WHAT TO PRODUCE ::
Would you reproduce exactly the lines below from the one holding "Verified Status Prediction**" through the one holding "- Logistic Regression modeling", inclusive, and no others?
DATASET ENTRIES: Begin
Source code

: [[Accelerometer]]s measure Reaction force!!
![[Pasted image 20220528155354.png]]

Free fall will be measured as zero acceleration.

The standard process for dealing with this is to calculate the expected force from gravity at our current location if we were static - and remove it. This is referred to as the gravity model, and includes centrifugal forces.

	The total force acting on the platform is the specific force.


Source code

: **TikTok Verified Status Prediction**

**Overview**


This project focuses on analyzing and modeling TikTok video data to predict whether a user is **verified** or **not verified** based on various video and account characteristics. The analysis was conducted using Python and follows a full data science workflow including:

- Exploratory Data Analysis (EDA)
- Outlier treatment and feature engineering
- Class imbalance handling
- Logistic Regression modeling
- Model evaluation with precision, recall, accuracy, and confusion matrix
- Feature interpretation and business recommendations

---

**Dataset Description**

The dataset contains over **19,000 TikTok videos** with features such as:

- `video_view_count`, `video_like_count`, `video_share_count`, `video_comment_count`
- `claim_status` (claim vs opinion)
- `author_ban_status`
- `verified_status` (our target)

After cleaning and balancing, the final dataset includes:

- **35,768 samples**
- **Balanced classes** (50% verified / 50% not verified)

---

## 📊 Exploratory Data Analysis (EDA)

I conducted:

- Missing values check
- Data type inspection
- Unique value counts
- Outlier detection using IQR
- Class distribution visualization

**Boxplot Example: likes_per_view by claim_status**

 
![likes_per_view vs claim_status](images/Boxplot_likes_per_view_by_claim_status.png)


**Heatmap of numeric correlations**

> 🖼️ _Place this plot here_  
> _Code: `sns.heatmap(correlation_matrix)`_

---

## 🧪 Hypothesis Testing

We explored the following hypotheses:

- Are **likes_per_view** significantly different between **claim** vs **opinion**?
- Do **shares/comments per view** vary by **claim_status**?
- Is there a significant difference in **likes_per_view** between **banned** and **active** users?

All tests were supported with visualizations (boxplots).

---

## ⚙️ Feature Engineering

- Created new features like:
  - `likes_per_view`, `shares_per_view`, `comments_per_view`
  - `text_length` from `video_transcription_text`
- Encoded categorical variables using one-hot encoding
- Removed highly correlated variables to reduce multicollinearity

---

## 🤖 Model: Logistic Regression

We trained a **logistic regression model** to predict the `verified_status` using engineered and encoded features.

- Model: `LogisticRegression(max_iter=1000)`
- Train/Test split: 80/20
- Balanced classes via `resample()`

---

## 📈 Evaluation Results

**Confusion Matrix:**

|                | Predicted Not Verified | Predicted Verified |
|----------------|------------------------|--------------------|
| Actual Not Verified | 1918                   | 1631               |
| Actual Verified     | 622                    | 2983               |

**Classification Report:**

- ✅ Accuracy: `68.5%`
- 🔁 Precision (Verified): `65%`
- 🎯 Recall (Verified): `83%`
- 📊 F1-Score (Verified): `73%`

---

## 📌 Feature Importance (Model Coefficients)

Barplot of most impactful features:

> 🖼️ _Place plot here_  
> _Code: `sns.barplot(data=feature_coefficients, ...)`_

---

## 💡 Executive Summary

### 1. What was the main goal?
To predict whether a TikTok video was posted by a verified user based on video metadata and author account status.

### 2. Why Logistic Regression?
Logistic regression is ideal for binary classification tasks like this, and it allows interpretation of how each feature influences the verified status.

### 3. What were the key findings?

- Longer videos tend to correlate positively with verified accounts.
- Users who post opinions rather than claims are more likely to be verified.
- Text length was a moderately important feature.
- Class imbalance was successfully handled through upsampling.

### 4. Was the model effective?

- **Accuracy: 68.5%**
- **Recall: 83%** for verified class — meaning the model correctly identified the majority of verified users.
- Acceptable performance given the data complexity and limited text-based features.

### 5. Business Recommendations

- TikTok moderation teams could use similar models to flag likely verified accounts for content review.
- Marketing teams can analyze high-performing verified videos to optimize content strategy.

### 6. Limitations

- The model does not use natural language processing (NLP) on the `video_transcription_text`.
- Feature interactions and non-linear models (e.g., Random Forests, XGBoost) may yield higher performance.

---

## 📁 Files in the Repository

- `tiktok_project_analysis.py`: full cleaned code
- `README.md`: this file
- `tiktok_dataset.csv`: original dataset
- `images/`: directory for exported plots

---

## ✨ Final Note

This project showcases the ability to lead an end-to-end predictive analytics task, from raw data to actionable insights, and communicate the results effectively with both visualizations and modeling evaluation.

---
DATASET ENTRIES: End
ANSWER FOR THE TASK ::
: **TikTok Verified Status Prediction**

**Overview**


This project focuses on analyzing and modeling TikTok video data to predict whether a user is **verified** or **not verified** based on various video and account characteristics. The analysis was conducted using Python and follows a full data science workflow including:

- Exploratory Data Analysis (EDA)
- Outlier treatment and feature engineering
- Class imbalance handling
- Logistic Regression modeling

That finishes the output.